Addendum: I didn’t comment on the projection speed of the films in the above review but after perusing the debate over the choices made in a forum discussion at Nitrateville, I wanted add my perspective. For decades, these films have been shown at 24 frames per second, which speeds the action up to absurd overkill. The speed here is (according to silent film composer and musician Rodney Sauer) probably closer to 18 or 19 fps, which is still faster than natural human motion but not as exaggerated, and in the chase scenes and pratfalls is gives just a little extra push to the comic momentum. It plays just right to my eyes.

House (Hausu) (Criterion)

I can’t begin to find the words to describe this unclassifiable Japanese haunted house/high school romp/demon killer/surreal fantasy film from Nobuhiko Obayashi. Made in 1977 and recently revived and released to the rest of the world, it’s the archival cult find of the decade: a candy-colored style bomb of horror movie more jaw-droppingly unreal than scary, an experimental piece of pop-art genre filmmaking that is cartoonish in its graphic expressionism.

Look what's in the well

Seven high school girls skip out of a romantic manga existence and into the demonic funhouse of a family home owned by the seemingly benign spinster auntie (Yôko Minamida) of the girl known (at least in subtitles) as Gorgeous (Kimiko Ikegami). “Mac, you sure look tasty, being round and all,” remarks the aunt to the chubby girl (Mac is short for stomach), and sure enough Mac is the first to disappear into this hungry, hungry house, which proceeds to dismember and devour the entire cadre of teenage youth in cartoonish scenes of carnage that are more performance art pieces that sadistic exploitation. The limbs and fingers of one girl (animated with the cut-and-paste images and blue-screen effects) appear to dance in celebration at their liberation. There’s no effort made to scare the audience. Nobuhiko just wants to blow your mind.

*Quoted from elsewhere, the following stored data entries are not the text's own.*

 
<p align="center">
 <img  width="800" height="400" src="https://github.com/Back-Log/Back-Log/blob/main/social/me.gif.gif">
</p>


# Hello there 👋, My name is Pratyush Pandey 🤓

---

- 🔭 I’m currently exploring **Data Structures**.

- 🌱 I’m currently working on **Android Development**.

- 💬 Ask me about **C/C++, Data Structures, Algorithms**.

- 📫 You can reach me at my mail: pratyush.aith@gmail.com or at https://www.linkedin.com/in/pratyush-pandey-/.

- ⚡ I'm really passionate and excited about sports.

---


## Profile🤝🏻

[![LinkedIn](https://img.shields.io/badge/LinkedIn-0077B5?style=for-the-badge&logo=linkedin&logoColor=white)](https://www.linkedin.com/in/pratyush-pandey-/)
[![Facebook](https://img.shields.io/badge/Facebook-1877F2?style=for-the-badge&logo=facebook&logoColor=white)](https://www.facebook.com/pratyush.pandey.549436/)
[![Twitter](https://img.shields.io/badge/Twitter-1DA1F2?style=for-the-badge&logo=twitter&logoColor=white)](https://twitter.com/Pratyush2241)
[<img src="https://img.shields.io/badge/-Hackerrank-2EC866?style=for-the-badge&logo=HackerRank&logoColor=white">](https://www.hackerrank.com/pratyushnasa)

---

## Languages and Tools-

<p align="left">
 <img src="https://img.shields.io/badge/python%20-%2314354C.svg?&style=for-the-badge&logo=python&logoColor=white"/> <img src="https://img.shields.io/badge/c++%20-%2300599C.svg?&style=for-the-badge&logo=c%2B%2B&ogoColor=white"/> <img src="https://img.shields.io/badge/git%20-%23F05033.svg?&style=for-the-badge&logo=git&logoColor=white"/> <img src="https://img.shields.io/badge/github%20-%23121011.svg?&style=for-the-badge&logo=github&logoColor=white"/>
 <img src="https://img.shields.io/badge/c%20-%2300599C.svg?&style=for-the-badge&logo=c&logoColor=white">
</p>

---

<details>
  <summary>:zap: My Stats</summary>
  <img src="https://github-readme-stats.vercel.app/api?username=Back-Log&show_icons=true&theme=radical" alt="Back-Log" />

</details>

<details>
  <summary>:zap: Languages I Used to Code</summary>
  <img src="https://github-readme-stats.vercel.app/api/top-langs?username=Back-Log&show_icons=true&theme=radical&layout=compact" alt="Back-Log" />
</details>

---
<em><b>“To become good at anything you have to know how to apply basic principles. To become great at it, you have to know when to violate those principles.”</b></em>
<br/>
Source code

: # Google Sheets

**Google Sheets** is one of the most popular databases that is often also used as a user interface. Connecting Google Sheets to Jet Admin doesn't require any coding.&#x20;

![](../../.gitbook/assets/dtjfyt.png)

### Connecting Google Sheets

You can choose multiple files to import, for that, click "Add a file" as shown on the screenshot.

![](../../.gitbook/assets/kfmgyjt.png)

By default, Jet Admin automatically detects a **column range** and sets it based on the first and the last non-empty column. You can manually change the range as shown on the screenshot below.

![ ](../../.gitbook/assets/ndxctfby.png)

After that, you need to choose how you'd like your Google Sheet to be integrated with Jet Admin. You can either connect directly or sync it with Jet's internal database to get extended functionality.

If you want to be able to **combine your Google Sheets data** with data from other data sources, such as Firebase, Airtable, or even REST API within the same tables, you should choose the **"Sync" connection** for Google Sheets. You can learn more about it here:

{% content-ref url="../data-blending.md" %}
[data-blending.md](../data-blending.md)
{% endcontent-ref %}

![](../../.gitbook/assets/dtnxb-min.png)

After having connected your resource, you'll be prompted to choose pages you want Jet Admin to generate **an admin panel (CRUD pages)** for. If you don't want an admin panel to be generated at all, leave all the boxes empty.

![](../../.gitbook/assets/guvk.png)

It’s not properly a horror comedy, though it is hysterically funny in places, if only by virtue of its exaggeration of genre tropes and utterly unexpected creative turns. I guess you could call it an absurdist haunted house tale, but you could go on forever thinking up comparisons (a metaphysical Hansel and Gretel with high school girls, a funhouse of a demon ghost film with a sensibility between musical comedy, slapstick cartoon and surreal horror movie) and still leave room for more. It defies description because the invention—stylistic, narrative, visual, conceptual, aural—never ends. The film never stops moving, the screen is never bereft of creative detail stuffed into every corner, and the soundtrack piles on music and sound effects beyond atmospheric backdrop to become just as prominent as the imagery, another little detail to the mosaic of the world of the film. More than anything, this mad manga fairy tale (co-written by the director’s daughter) is a psychedelic blast of creative invention running wild though the conventions of a horror movie.

Is it good? The question seems to miss the point. It’s like nothing you’ve every seen, or maybe more accurately it’s like a whole lot of wonderfully weird things you’ve seen, from young romance Technicolor melodramas to Mario Bava horrors to Looney Tunes cartoons and more, blended into a surreal puree and poured into a funhouse of cinematic delights. It’s amazing. And I love that Criterion put out this pop-art house blast and gave it a Blu-ray edition as well. In Japanese with English subtitles, with the director’s 1966 experimental film Emotion, a new interview featurette “Constructing a House” with the director Nobuhiko Obayashi, story scenarist (and daughter of the director) Chigumi Obayashi and screenwriter Chiho Katsura, and a video appreciation by director Ti West, plus a booklet with an essay by Chuck Stephens.